The overall goal of this work is to improve the structural performance of cellular structures in bending applications by incorporating tensegrity behavior using long continuous fibers. The designs are inspired by the hierarchical cellular structure composition present in pomelo fruit and the structural behavior of tensegrity structures. A design method for analyzing and predicting the behavior of the structures is presented. A novel manufacturing method is developed to produce the cellular structures with tensegrity behavior through the combination additive manufacturing and metal casting techniques.

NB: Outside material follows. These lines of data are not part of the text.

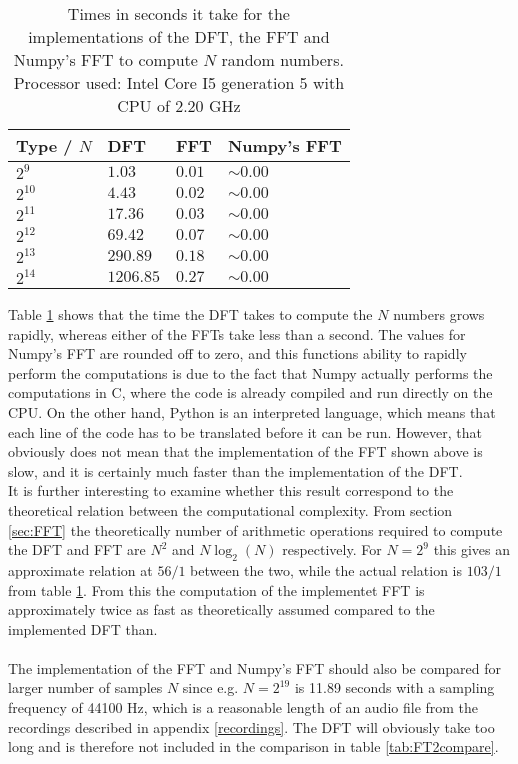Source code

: \begin{table}[H]
\centering
\begin{tabular}{|l|l|l|l|}
\hline
Type / $N$ & DFT	   & FFT 	 & Numpy's FFT \\ \hline
$2^9$  	   & $1.03$    & $0.01$  & $\sim 0.00$ \\ \hline
$2^{10}$   & $4.43$    & $0.02$  & $\sim 0.00$ \\ \hline
$2^{11}$   & $17.36$   & $0.03$  & $\sim 0.00$ \\ \hline
$2^{12}$   & $69.42$   & $0.07$  & $\sim 0.00$ \\ \hline
$2^{13}$   & $290.89$  & $0.18$  & $\sim 0.00$ \\ \hline
$2^{14}$   & $1206.85$ & $0.27$  & $\sim 0.00$ \\ \hline
\end{tabular}
\caption{Times in seconds it take for the implementations of the DFT, the FFT and Numpy's FFT to compute $N$ random numbers. Processor used: Intel Core I5 generation 5 with CPU of 2.20 GHz}
\label{tab:FTcompare}
\end{table}

Table \ref{tab:FTcompare} shows that the time the DFT takes to compute the $N$ numbers grows rapidly, whereas either of the FFTs take less than a second. The values for Numpy's FFT are rounded off to zero, and this functions ability to rapidly perform the computations is due to the fact that Numpy actually performs the computations in C, where the code is already compiled and run directly on the CPU. On the other hand, Python is an interpreted language, which means that each line of the code has to be translated before it can be run. However, that obviously does not mean that the implementation of the FFT shown above is slow, and it is certainly much faster than the implementation of the DFT. \\
It is further interesting to examine whether this result correspond to the theoretical relation between the computational complexity. From section \ref{sec:FFT} the theoretically number of arithmetic operations required to compute the DFT and FFT are $N^2$ and $N\log_2(N)$ respectively. For $N=2^9$ this gives an approximate relation at $56/1$ between the two, while the actual relation is $103/1$ from table \ref{tab:FTcompare}. From this the computation of the implementet FFT is approximately twice as fast as theoretically assumed compared to the implemented DFT than. \\
\\
The implementation of the FFT and Numpy's FFT should also be compared for larger number of samples $N$ since e.g. $N = 2^{19}$ is 11.89 seconds with a sampling frequency of 44100 Hz, which is a reasonable length of an audio file from the recordings described in appendix \ref{recordings}. The DFT will obviously take too long and is therefore not included in the comparison in table \ref{tab:FT2compare}.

Tensegrity structures provide high stiffness to mass ratio with all the comprising elements experiencing either tension or compression. This research investigates the possibility of integrating tensegrity behavior with cellular structure mechanics and provides a design procedure in this process. The placement of fibers in an octet cellular structure was determined such that tensegrity behavior was achieved. Furthermore, using finite element analysis the bending performance was evaluated and the influence of fibers was measured using the models. The overall decrease in bending stress was 66.6 %. Extending this analysis, a design strategy was established to help designers in selecting fiber diameter based on the dimensions and material properties such that the deflection of the overall structure can be controlled.

This research looks to Additive Manufacturing (AM) as a means to introduce tensegrity behavior in cellular structures. By combining Binder Jetting and metal casting a controlled reliable process is shown to produce aluminum octet-cellular structures with embedded fibers. 3D-printed sand molds embedded with long continuous fibers were used for metal casting. The fabricated structures were then subjected to 4 point bending tests to evaluate the effects of tensegrity behavior on the cellular mechanics. Through this fabrication and testing process, this work addresses the gap of evaluating the performance of tensegrity behavior. The overall strength increase by 30%. The simulation and experimental results were then compared to show the predictability of this process with errors of 2% for octet structures without fibers and 6% for octet structures with fibers.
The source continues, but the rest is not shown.